Ну да ладно. Время шло. И у девочки появилось чувство юмора. Мое чувство юмора. Во всех ее детских шуточках, которые она произносила очень серьезно, сквозила я. Это было очень забавно, но и странно, конечно. Вообще, когда ребенок просит сделать из него «лысика» или «нарисовать на лбу котика, чтобы удивить маму» — это очень смешно. Видимо, когда меня не было рядом, она все-таки удивляла чем-то маму и тем более бабушку, потому что агрессия бабушки росла с каждым днем. Это очень тяжело, когда ты идешь в дом, в котором тебя не считают за человека, по крайней мере именно это сквозит во взгляде. Двухлетняя девочка чувствовала, что что-то не так, поэтому обнимала меня чаще.

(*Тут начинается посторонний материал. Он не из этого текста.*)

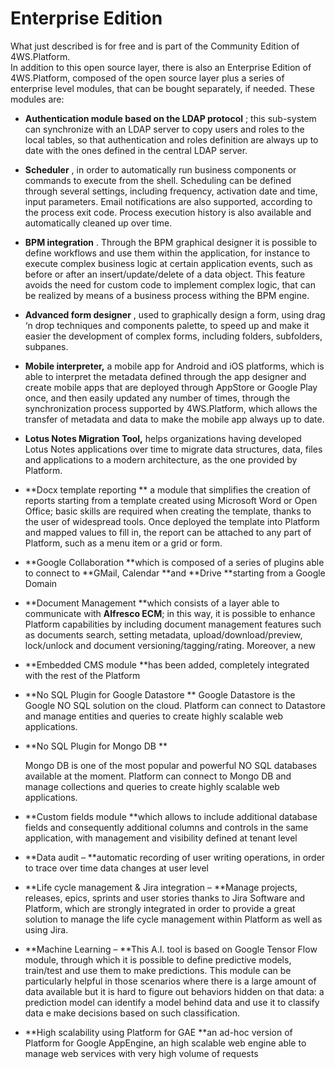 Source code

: # Enterprise Edition

What just described is for free and is part of the Community Edition of 4WS.Platform.\
In addition to this open source layer, there is also an Enterprise Edition of 4WS.Platform, composed of the open source layer plus a series of enterprise level modules, that can be bought separately, if needed. These modules are:

* **Authentication module based on the LDAP protocol** ; this sub-system can synchronize with an LDAP server to copy users and roles to the local tables, so that authentication and roles definition are always up to date with the ones defined in the central LDAP server.
* **Scheduler** , in order to automatically run business components or commands to execute from the shell. Scheduling can be defined through several settings, including frequency, activation date and time, input parameters. Email notifications are also supported, according to the process exit code. Process execution history is also available and automatically cleaned up over time.
* **BPM integration** . Through the BPM graphical designer it is possible to define workflows and use them within the application, for instance to execute complex business logic at certain application events, such as before or after an insert/update/delete of a data object. This feature avoids the need for custom code to implement complex logic, that can be realized by means of a business process withing the BPM engine.
* **Advanced form designer** , used to graphically design a form, using drag ‘n drop techniques and components palette, to speed up and make it easier the development of complex forms, including folders, subfolders, subpanes.
* **Mobile interpreter,**  a mobile app for Android and iOS platforms, which is able to interpret the metadata defined through the app designer and create mobile apps that are deployed through AppStore or Google Play once, and then easily updated any number of times, through the synchronization process supported by 4WS.Platform, which allows the transfer of metadata and data to make the mobile app always up to date.
* **Lotus Notes Migration Tool,** helps organizations having developed Lotus Notes applications over time to migrate data structures, data, files and applications to a modern architecture, as the one provided by Platform.
* **Docx template reporting ** a module that simplifies the creation of reports starting from a template created using Microsoft Word or Open Office; basic skills are required when creating the template, thanks to the user of widespread tools. Once deployed the template into Platform and mapped values to fill in, the report can be attached to any part of Platform, such as a menu item or a grid or form.
* **Google Collaboration **which is composed of a series of plugins able to connect to **GMail, Calendar **and **Drive **starting from a Google Domain
* **Document Management **which consists of a layer able to communicate with **Alfresco ECM**; in this way, it is possible to enhance Platform capabilities by including document management features such as documents search, setting metadata, upload/download/preview, lock/unlock and document versioning/tagging/rating. Moreover, a new
* **Embedded CMS module **has been added, completely integrated with the rest of the Platform
* **No SQL Plugin for Google Datastore ** Google Datastore is the Google NO SQL solution on the cloud. Platform can connect to Datastore and manage entities and queries to create highly scalable web applications.
*   **No SQL Plugin for Mongo DB **

    Mongo DB is one of the most popular and powerful NO SQL databases available at the moment. Platform can connect to Mongo DB and manage collections and queries to create highly scalable web applications.
* **Custom fields module **which allows to include additional database fields and consequently additional columns and controls in the same application, with management and visibility defined at tenant level
* **Data audit – **automatic recording of user writing operations, in order to trace over time data changes at user level
* **Life cycle management & Jira integration – **Manage projects, releases, epics, sprints and user stories thanks to Jira Software and Platform, which are strongly integrated in order to provide a great solution to manage the life cycle management within Platform as well as using Jira.&#x20;
* **Machine Learning – **This A.I. tool is based on Google Tensor Flow module, through which it is possible to define predictive models, train/test and use them to make predictions. This module can be particularly helpful in those scenarios where there is a large amount of data available but it is hard to figure out behaviors hidden on that data: a prediction model can identify a model behind data and use it to classify data e make decisions based on such classification.
* **High scalability using Platform for GAE **an ad-hoc version of Platform for Google AppEngine, an high scalable web engine able to manage web services with very high volume of requests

А потом мне предложили работу, о которой я всегда мечтала. И я не смогла отказаться. Самое страшное было — сказать родителям, что я ухожу. Ну и без слез попрощаться с двухлетней девочкой. С первым я справилась. Я объяснила все, как есть. Тут мои амбиции и диплом филолога чудесным образом вынырнули из небытия. Но родители… все родители эгоисты. Они хотят, чтобы все лучшее было только для их ребенка, но никак не для чужого (а между тем, я тоже чья-то маленькая девочка). И это нормально. Это правильно. Так и должно быть. Одним словом, они очень обиделись. Обиделись настолько, что даже не дали мне возможности попрощаться с девочкой и объяснить ей, почему я ухожу и больше не приду.
Вот и все. И я скучаю по этой девочке. Мне часто снится, как она гладит мое лицо руками.